**The records:**
= = = = =

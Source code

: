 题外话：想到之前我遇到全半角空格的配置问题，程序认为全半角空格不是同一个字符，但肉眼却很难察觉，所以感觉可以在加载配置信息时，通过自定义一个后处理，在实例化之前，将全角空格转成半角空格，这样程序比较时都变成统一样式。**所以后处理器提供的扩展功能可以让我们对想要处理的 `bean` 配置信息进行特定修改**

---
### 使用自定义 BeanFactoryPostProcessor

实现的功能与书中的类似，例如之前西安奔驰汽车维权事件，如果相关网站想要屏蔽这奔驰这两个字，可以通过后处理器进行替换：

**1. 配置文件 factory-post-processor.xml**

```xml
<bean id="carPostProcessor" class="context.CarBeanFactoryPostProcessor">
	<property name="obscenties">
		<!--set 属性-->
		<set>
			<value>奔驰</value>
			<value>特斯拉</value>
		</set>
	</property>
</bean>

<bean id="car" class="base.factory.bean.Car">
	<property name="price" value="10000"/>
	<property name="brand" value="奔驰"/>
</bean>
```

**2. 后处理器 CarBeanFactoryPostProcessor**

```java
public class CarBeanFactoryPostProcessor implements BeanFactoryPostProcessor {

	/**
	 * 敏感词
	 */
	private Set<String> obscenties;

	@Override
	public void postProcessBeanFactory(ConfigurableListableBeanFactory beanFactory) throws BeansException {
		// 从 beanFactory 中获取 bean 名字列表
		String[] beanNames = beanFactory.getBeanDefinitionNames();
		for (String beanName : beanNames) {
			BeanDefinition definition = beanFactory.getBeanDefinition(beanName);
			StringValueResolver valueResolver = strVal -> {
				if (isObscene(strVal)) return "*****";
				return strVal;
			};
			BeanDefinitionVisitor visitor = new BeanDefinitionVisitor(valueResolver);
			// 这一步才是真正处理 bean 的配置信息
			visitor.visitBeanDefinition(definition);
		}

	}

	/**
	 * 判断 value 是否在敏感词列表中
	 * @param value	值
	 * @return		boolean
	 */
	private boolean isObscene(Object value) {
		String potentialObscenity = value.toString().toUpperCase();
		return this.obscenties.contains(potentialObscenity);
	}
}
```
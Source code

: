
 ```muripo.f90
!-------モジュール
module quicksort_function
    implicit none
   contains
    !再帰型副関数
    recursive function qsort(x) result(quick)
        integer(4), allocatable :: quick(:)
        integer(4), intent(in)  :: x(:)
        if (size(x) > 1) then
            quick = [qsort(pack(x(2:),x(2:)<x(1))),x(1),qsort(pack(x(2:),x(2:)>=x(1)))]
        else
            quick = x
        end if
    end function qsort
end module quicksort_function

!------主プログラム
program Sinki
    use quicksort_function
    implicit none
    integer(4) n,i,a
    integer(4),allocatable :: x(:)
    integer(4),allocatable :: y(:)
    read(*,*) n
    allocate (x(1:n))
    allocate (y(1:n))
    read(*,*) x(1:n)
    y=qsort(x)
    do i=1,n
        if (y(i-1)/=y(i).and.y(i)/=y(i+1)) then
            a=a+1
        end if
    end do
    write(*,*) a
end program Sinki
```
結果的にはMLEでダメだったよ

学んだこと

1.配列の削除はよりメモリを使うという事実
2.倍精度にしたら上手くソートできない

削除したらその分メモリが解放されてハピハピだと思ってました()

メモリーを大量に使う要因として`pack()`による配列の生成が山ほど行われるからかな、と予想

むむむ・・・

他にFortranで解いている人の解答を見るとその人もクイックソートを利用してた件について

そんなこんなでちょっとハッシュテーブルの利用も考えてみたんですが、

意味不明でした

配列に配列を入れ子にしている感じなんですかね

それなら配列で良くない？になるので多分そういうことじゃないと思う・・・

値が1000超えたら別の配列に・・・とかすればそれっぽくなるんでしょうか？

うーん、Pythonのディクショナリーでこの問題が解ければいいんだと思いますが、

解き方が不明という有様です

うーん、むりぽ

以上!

= = = = =

**What you should do:**
Copy every line of the data that holds the string "public".

**Solution:**
public class CarBeanFactoryPostProcessor implements BeanFactoryPostProcessor {
	public void postProcessBeanFactory(ConfigurableListableBeanFactory beanFactory) throws BeansException {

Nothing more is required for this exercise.